Olivia ne düşünüyordu? Ne hissediyordu? Zengin ve suda oynayıp silkinerek kurulanan bir köpek kadar mutluydu. İstediği hayatı yaşıyordu. Müsrif olmadığı için şu anda işini bıraksa bile ömrünün sonuna kadar onu geçindirecek kadar parası vardı. Zengin dostları vardı. Aslında bırakmayı ciddi ciddi düşündüğü zamanlarda müthiş bir teklif aldı. Deceased adlı dünyaca ünlü Heavy Metal grubunun menajeri, grubun Wembley’de yapacağı dev konserden sonra, gruba eşlik etmesi karşılığında Olivia 2 milyon dolar önerdi. Olivia hiç düşünmeden kabul etti, bu son işi olacaktı.
5 gün sonra, Olivia grubun özel uçağının tek yolcusu olarka İngiltere’ye uçuyordu. Lüks ortamlarda fazlasıyla bulunmasına rağmen, hiç bu kadar iyi ağırlanmamıştı. Menajer bir limuzinle onu villasının kapısından almış, havaalanına kadar ona eşlik etmiş ve çok kibar, adeta ona taparcasına davranmıştı. Uçağa bindiğinde kaliteli içki ve uyuşturucu servisi –Olivia kullanmadığı için reddetmişti- hiç eksik olmamıştı. Olivia uçaktan indiğinde hafif çakırkeyif haldeydi ve onu bekleyen arabayı kullanırken, bu halinin başına dert açabileceğini düşünüyordu. Ama umursamadı, ne olabilirdi ki?
Gün onun günüydü.
Görebilen ve işitebilen yayalar için yeşil ışık yandığında ve görme engelliler için o sinir bozucu bip-bip-bip sesi çalmaya başladığında yaşlı kadın titrek adımlarla karşıdan karşıya geçmeye başladı. Elinde görme engellilerin kullandığı o bastonlardan vardı. Olivia, kadını ve araçlar için yanan kırmızı ışığı çok uzaktan gördü ve yavaşlamak için frene bastı. Fakat araba yavaşlamadı.

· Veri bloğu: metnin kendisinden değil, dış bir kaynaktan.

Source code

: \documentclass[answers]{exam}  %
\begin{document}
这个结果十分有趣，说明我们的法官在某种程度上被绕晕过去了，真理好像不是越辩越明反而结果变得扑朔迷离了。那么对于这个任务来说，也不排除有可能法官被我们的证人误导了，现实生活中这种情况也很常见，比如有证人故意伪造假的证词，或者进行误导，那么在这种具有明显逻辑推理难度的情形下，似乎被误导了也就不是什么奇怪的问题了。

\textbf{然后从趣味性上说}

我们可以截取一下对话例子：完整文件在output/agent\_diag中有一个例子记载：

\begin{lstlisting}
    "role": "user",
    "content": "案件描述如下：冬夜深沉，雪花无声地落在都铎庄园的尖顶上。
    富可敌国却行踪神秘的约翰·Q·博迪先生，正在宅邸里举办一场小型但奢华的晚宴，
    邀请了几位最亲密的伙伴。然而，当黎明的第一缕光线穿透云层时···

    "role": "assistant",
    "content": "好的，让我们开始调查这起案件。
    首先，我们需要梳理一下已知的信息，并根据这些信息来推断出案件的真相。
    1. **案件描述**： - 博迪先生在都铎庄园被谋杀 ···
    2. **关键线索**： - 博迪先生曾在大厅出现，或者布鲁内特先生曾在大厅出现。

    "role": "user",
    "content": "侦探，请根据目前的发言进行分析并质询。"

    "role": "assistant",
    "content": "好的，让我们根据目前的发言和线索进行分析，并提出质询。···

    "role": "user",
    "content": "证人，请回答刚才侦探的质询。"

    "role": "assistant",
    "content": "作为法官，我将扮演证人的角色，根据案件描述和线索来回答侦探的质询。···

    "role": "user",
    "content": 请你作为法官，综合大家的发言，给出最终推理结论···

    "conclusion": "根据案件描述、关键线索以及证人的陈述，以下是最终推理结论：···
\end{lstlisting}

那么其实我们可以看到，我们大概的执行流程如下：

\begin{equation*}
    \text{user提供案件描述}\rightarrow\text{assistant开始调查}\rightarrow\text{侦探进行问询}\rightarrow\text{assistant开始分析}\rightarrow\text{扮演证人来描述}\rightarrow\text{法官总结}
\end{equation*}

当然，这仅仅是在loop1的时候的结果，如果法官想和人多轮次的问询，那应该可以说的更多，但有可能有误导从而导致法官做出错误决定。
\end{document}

Olivia daha önce hiç hissetmediği bir tür paniğin kendisini sarmaya başladığını hissetti. Hızlıca sağa sola baktı ve tecrübeli bir sürücü olarak seçeneklerini tarttı. Kadının karşıya geçmeyi başarabilirse gireceği sokakta park etmiş bir çöp arabası vardı, ya direksiyonu oraya kıracaktı, ya da kadına çarpacaktı.
Olivia kısa sürede kararını verdi -ölmek için çok gencim- ve gözlerini kapatarak çarpışmayı bekledi. Çarpışma anından saniyeler önce birinin ona baktığı içgüdüsüyle refleks olarak gözlerini açtı ve inanılmaz bir şey gördü.
Yaşlı kadının başını gelen arabaya doğru çevirip akları beyaz gözlerini onun gözlerine diktiğine yemin edebilirdi.
Çarpışmanın şiddetiyle yaşlı kadın havaya, ileriye doğru fırladı ve 20 metre ilerideki işlek kavşağın ortasına düştü. Belki hızla karşıdan gelen arabalar olmasaydı, yaşlı kadın hala yaşıyor olabilirdi; ancak bir öğrenci otobüsü üzerinden geçip yaşlı belkemiğini unufak etti. Kadın 30 saniye içinde öldü.
Olivia kadının vücudunun kırılan kemiklerinin etkisiyle yassılaşmasını, ağzından burnundan ve kulaklarından boşanan kanları gördüğünde uğradığı geçici felçten kurtuldu, arabadan çıktı ve koşmaya başladı. Çöp kamyonunun olduğu dar sokağa girdi, direksiyona çarptığı başı feci şekilde zonkluyordu. Koştu, koştu, havanın gittikçe karardığını, etrafındaki sessizliğin kulaklarına basınç yaparak iyice koyulaştığını farketti. Sonra birden, etraf siyahtan koyu kırmızıya dönüştü. Çığlık atmak üzereyken boynunun arkasında bir acıyla yere yığıldı, nefes alamıyordu ve karanlığa dalması uzun sürmedi.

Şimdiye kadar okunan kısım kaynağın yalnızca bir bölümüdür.